Source texts of formatted documents
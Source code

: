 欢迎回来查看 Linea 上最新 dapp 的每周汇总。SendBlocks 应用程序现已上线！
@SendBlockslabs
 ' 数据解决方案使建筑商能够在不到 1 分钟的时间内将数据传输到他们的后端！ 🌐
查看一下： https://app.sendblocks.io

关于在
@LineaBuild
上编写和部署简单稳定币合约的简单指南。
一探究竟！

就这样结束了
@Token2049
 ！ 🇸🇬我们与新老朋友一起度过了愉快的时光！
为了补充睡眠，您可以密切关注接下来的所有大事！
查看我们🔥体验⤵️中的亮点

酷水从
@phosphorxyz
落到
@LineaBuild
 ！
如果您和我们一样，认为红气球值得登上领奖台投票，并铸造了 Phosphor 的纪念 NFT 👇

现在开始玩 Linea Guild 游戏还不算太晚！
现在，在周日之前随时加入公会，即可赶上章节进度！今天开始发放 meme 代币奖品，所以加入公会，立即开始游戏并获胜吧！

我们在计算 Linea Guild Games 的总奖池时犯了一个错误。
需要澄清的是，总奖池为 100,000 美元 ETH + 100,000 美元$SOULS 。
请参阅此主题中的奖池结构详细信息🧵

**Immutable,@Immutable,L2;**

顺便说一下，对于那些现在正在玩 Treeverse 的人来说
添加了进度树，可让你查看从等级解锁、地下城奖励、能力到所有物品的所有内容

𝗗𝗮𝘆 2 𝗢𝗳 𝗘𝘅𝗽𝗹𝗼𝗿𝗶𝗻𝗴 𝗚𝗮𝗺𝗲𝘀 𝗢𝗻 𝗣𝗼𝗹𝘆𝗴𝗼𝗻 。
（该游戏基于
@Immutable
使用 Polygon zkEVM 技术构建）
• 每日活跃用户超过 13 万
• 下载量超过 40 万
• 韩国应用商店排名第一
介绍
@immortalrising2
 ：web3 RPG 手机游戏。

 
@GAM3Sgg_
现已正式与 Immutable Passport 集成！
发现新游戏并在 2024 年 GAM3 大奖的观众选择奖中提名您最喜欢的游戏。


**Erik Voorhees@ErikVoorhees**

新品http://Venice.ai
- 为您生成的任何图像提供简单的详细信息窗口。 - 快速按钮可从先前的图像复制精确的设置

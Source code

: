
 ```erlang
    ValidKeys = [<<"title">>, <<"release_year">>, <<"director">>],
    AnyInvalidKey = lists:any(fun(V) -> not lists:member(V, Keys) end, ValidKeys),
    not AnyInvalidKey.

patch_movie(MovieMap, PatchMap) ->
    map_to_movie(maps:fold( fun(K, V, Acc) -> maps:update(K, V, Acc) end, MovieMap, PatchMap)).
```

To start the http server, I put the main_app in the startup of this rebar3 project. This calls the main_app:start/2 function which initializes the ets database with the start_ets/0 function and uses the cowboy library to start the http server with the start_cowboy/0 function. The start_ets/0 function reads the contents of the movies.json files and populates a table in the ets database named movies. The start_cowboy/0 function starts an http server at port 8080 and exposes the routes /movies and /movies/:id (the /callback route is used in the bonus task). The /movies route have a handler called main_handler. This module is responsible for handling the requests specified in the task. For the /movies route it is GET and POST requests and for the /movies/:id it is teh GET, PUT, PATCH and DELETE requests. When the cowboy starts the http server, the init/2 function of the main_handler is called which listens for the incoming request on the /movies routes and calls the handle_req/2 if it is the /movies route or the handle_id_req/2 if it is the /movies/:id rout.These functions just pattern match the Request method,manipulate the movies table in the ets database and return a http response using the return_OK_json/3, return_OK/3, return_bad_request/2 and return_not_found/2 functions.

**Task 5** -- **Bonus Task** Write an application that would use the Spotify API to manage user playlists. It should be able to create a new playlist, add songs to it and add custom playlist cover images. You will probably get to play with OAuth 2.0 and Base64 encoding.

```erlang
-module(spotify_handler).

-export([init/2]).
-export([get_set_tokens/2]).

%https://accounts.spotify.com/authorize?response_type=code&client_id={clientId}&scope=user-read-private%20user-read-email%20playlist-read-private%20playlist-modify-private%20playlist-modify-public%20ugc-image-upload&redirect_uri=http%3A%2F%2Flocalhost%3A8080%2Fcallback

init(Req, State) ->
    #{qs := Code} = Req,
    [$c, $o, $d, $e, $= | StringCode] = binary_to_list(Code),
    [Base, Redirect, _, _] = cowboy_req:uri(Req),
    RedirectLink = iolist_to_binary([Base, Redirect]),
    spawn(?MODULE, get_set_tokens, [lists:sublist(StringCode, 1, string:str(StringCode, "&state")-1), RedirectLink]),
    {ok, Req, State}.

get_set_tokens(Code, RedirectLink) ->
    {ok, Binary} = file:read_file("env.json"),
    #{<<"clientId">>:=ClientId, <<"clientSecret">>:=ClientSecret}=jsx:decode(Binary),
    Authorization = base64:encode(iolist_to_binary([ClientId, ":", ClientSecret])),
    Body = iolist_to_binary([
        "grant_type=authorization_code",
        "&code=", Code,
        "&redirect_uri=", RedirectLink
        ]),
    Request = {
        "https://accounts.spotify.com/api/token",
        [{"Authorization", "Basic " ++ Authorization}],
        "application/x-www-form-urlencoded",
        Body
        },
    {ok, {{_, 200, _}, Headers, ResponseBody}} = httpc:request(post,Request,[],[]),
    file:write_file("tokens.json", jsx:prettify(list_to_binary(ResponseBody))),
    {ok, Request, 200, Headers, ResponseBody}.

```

**WHAT TO DO:** Please determine how many lines in the entries contain the word "AnyInvalidKey" and reply with that figure alone.

**RESPONSE:** 2